(Vinícius Valfré - interino)
Às vésperas de eleições altamente complexas e polarizadas, as fake news se tornaram um fantasma. Há uma ameaça na praça virtual com impactos imprevisíveis, um medo de que a experiência dos Estados Unidos seja adaptada para o Brasil e faça com que os eleitores escolham o próximo presidente a partir de mentiras estrategicamente disseminadas. O problema, porém, está mais nos discursos distorcidos do que nos textos maliciosos.
Na campanha eleitoral de 2016 nos EUA, 27% leram pelo menos uma notícia falsa em algum dos 289 sites dedicados à confecção delas. Por outro lado, 25% acessaram ao menos uma vez algum serviço de checagem de fatos. Não há, contudo, interseção entre os dois grupos. Não passou de zero o percentual daqueles que consumiram fake news e checagem sobre o mesmo assunto.
Os dados são do cientista político Jason Reifler, da Universidade de Exeter, na Inglaterra, que esteve em São Paulo na semana passada para o congresso da Associação Brasileira de Jornalismo Investigativo. Estudioso do tema, Reifler apresentou uma conclusão tranquilizante:
“Achar que fake news vão mudar o voto do eleitor parece um pouco forçado. Há pouca evidência de que elas tenham transformado votos em 2016”, afirmou o professor. Ele observa que esse tipo de “notícia” serve sobretudo para reforçar convicções que o leitor já carrega. E é quase impossível medir outras variáveis, como se elas são capazes ou não de tornar ideias extremas mais palatáveis.
As notícias falsas, então, são apenas fumaça e preocupação exagerada? Não é bem assim. Fake news – conteúdos falsos que se apropriam de construções do jornalismo profissional – não são a única sujeira neste universo. Inclusive, estudiosos estão desincentivando o uso do termo porque políticos pouco democráticos passaram a utilizá-lo para atacar a imprensa livre que os denuncia.

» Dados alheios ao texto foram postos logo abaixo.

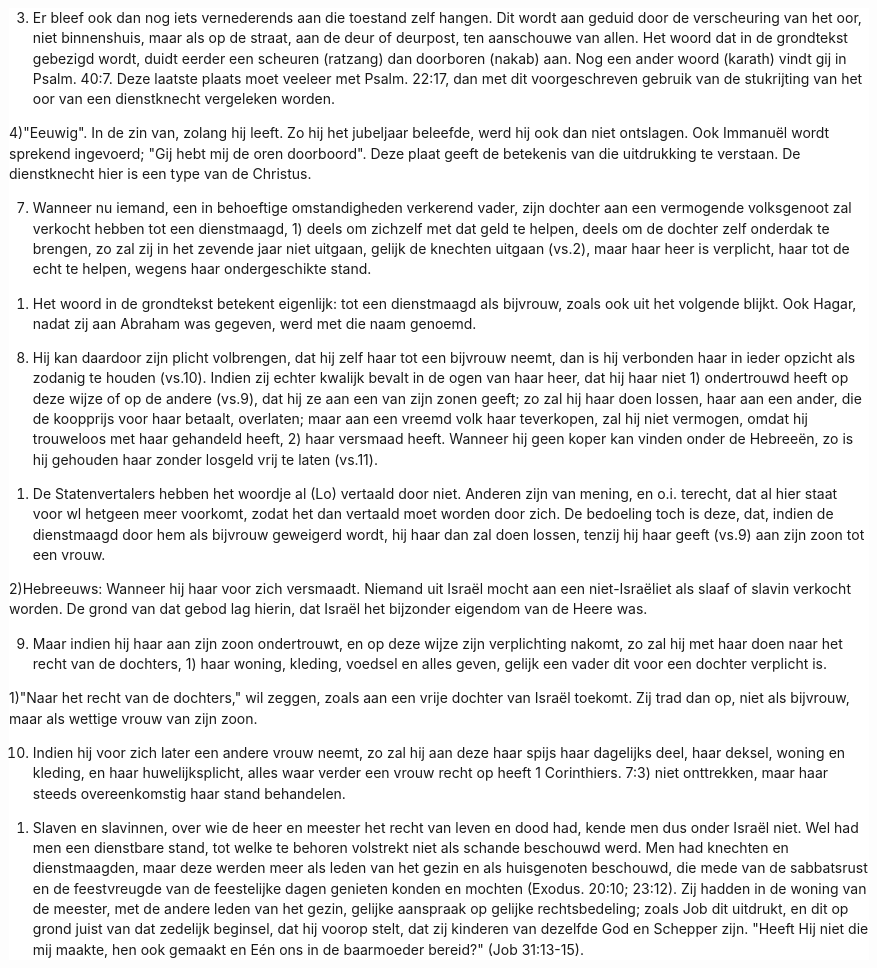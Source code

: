 3) Er bleef ook dan nog iets vernederends aan die toestand zelf hangen. Dit wordt aan geduid door de verscheuring van het oor, niet binnenshuis, maar als op de straat, aan de deur of deurpost, ten aanschouwe van allen. Het woord dat in de grondtekst gebezigd wordt, duidt eerder een scheuren (ratzang) dan doorboren (nakab) aan. Nog een ander woord (karath) vindt gij  in  Psalm.  40:7.  Deze  laatste  plaats  moet  veeleer  met  Psalm.  22:17,  dan  met  dit voorgeschreven  gebruik  van  de  stukrijting  van  het  oor  van  een  dienstknecht  vergeleken worden.

4)"Eeuwig". In de zin van, zolang hij leeft. Zo hij het jubeljaar beleefde, werd hij ook dan niet ontslagen. Ook Immanuël wordt sprekend ingevoerd; "Gij hebt mij de oren doorboord". Deze plaat geeft de betekenis van die uitdrukking te verstaan. De dienstknecht hier is een type van de Christus.

7. Wanneer nu iemand, een in behoeftige omstandigheden verkerend vader, zijn dochter aan een vermogende volksgenoot zal verkocht hebben tot een dienstmaagd, 1) deels om zichzelf met dat geld te helpen, deels om de dochter zelf onderdak te brengen, zo zal zij in het zevende jaar niet uitgaan, gelijk de knechten uitgaan (vs.2), maar haar heer is verplicht, haar tot de echt te helpen, wegens haar ondergeschikte stand.

1) Het woord in de grondtekst betekent eigenlijk: tot een dienstmaagd als bijvrouw, zoals ook uit het volgende blijkt. Ook Hagar, nadat zij aan Abraham was gegeven, werd met die naam genoemd.

8. Hij kan daardoor zijn plicht volbrengen, dat hij zelf haar tot een bijvrouw neemt, dan is hij verbonden haar in ieder opzicht als zodanig te houden (vs.10). Indien zij echter kwalijk bevalt in de ogen van haar heer, dat hij haar niet 1) ondertrouwd heeft op deze wijze of op de andere (vs.9), dat hij ze aan een van zijn zonen geeft; zo zal hij haar doen lossen, haar aan een ander, die de koopprijs voor haar betaalt, overlaten; maar aan een vreemd volk haar teverkopen, zal hij niet vermogen, omdat hij trouweloos met haar gehandeld heeft, 2) haar versmaad heeft. Wanneer  hij geen koper  kan vinden onder  de Hebreeën,  zo  is hij gehouden haar  zonder losgeld vrij te laten (vs.11).

1)  De  Statenvertalers  hebben  het  woordje  al  (Lo)  vertaald  door  niet.  Anderen  zijn  van mening, en o.i. terecht, dat  al hier staat  voor wl hetgeen  meer voorkomt, zodat  het  dan vertaald moet worden door zich. De bedoeling toch is deze, dat, indien de dienstmaagd door hem als bijvrouw geweigerd wordt, hij haar dan zal doen lossen, tenzij hij haar geeft (vs.9) aan zijn zoon tot een vrouw.

2)Hebreeuws:  Wanneer  hij haar  voor  zich  versmaadt.  Niemand  uit  Israël mocht  aan  een niet-Israëliet als slaaf of slavin verkocht worden. De grond van dat gebod lag hierin, dat Israël het bijzonder eigendom van de Heere was.

9. Maar indien hij haar aan zijn zoon ondertrouwt, en op deze wijze zijn verplichting nakomt, zo zal hij met haar doen naar het recht van de dochters, 1) haar woning, kleding, voedsel en alles geven, gelijk een vader dit voor een dochter verplicht is.

1)"Naar  het  recht  van  de  dochters,"  wil  zeggen,  zoals  aan  een  vrije  dochter  van  Israël toekomt. Zij trad dan op, niet als bijvrouw, maar als wettige vrouw van zijn zoon.

10. Indien hij voor zich later een andere vrouw neemt, zo zal hij aan deze haar spijs haar dagelijks deel, haar deksel, woning en kleding, en haar huwelijksplicht, alles waar verder een vrouw recht op heeft 1 Corinthiers. 7:3) niet onttrekken, maar haar steeds overeenkomstig haar stand behandelen.

1) Slaven en slavinnen, over wie de heer en meester het recht van leven en dood had, kende men dus onder Israël niet. Wel had men een dienstbare stand, tot welke te behoren volstrekt niet als schande beschouwd werd. Men had knechten en dienstmaagden, maar deze werden meer als leden van het gezin en als huisgenoten beschouwd, die mede van de sabbatsrust en de feestvreugde van de feestelijke dagen genieten konden en mochten (Exodus. 20:10; 23:12). Zij hadden in de woning van de meester, met de andere leden van het gezin, gelijke aanspraak op  gelijke  rechtsbedeling;  zoals  Job  dit  uitdrukt,  en  dit  op  grond  juist  van  dat  zedelijk beginsel, dat hij voorop stelt, dat zij kinderen van dezelfde God en Schepper zijn. "Heeft Hij niet die mij maakte, hen ook gemaakt en Eén ons in de baarmoeder bereid?" (Job 31:13-15).
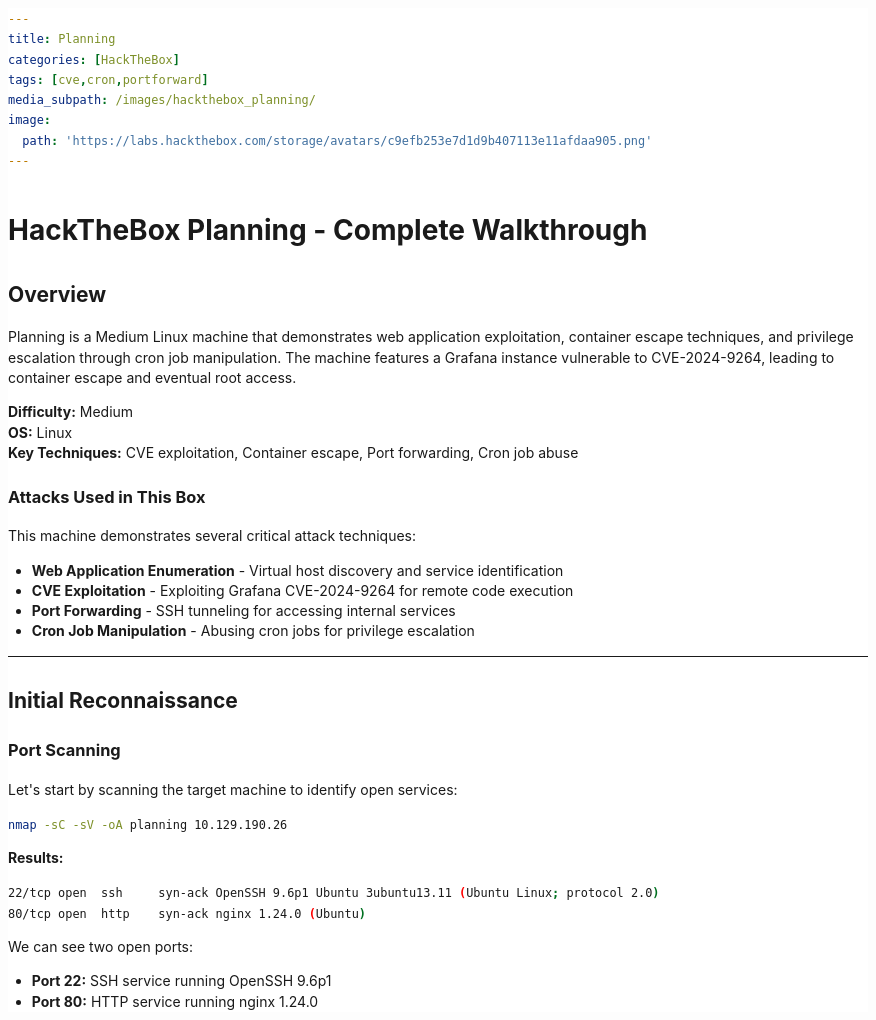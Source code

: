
 ```yaml
---
title: Planning
categories: [HackTheBox]
tags: [cve,cron,portforward]
media_subpath: /images/hackthebox_planning/
image:
  path: 'https://labs.hackthebox.com/storage/avatars/c9efb253e7d1d9b407113e11afdaa905.png'
---
```


# HackTheBox Planning - Complete Walkthrough

## Overview

Planning is a Medium Linux machine that demonstrates web application exploitation, container escape techniques, and privilege escalation through cron job manipulation. The machine features a Grafana instance vulnerable to CVE-2024-9264, leading to container escape and eventual root access.

**Difficulty:** Medium  
**OS:** Linux  
**Key Techniques:** CVE exploitation, Container escape, Port forwarding, Cron job abuse

### Attacks Used in This Box

This machine demonstrates several critical attack techniques:

- **Web Application Enumeration** - Virtual host discovery and service identification
- **CVE Exploitation** - Exploiting Grafana CVE-2024-9264 for remote code execution
- **Port Forwarding** - SSH tunneling for accessing internal services
- **Cron Job Manipulation** - Abusing cron jobs for privilege escalation

---

## Initial Reconnaissance

### Port Scanning

Let's start by scanning the target machine to identify open services:

```bash
nmap -sC -sV -oA planning 10.129.190.26
```

**Results:**
```bash
22/tcp open  ssh     syn-ack OpenSSH 9.6p1 Ubuntu 3ubuntu13.11 (Ubuntu Linux; protocol 2.0)
80/tcp open  http    syn-ack nginx 1.24.0 (Ubuntu)
```

We can see two open ports:
- **Port 22:** SSH service running OpenSSH 9.6p1
- **Port 80:** HTTP service running nginx 1.24.0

“Desinformação” é o conceito que melhor descreve essa novidade dos nossos tempos. Abrange não apenas artigos falsos, mas montagens, discursos e vídeos manipulados, falta de contexto e mecanismos para “caçar cliques”. É praticada tanto por sites parciais quanto por candidatos.
“A desinformação, mais do que um artigo publicado com informações falsas, é um problema bem maior, coisa que me assusta. Precisamos nos preocupar com coisas falsas que os políticos dizem. Eliminar discursos políticos baseados na desinformação é uma coisa poderosa para uma sociedade”, afirmou Reifler.
A mistura de nossas crises sobrepostas com desinformação pode ser explosiva.
Convocação ou convite?
Nas vésperas do jogo contra o México, servidores da Sedurb também viveram um momento “convocação”. Funcionários da pasta receberam mensagem
interessante. O texto lembrava que ontem seria ponto facultativo, mas que o governador Paulo Hartung faria uma visita de cortesia à nova sede da secretaria, em Vila Velha.
A motivação
“O governador Paulo Hartung confirmou uma visita à nova sede da Sedurb, às 7h30. Sendo assim, solicitamos a todos os servidores que estejam presentes em seus postos de trabalho às 7h para recebermos o governador. A expectativa é que ele permaneça no local até por volta das 9h”, dizia trecho da mensagem.
A explicação
O chefe da Sedurb, Marcelo Oliveira, afirma que a ideia de receber Hartung na nova sede partiu dele e dos próprios servidores, que se sentiriam prestigiados. Oliveira garantiu que a solicitação de presença não era uma obrigação e que não haverá represálias aos faltosos. “De forma nenhuma eu agiria para coagir alguém. Não é assim que a gente trabalha, não é a nossa prática”, disse.
Acharam errado
“Fizemos para as pessoas que quisessem estar presentes. Não obrigamos que as pessoas fossem, tanto que muitas não foram. E para a gente não tem problema nenhum. O ponto facultativo é uma opção que o servidor tem de trabalhar ou não. Além disso, há o decreto do governador do ponto facultativo. Não podem achar que mensagem enviada pela comunicação da Sedurb tem mais valor que o decreto”, acrescentou o secretário.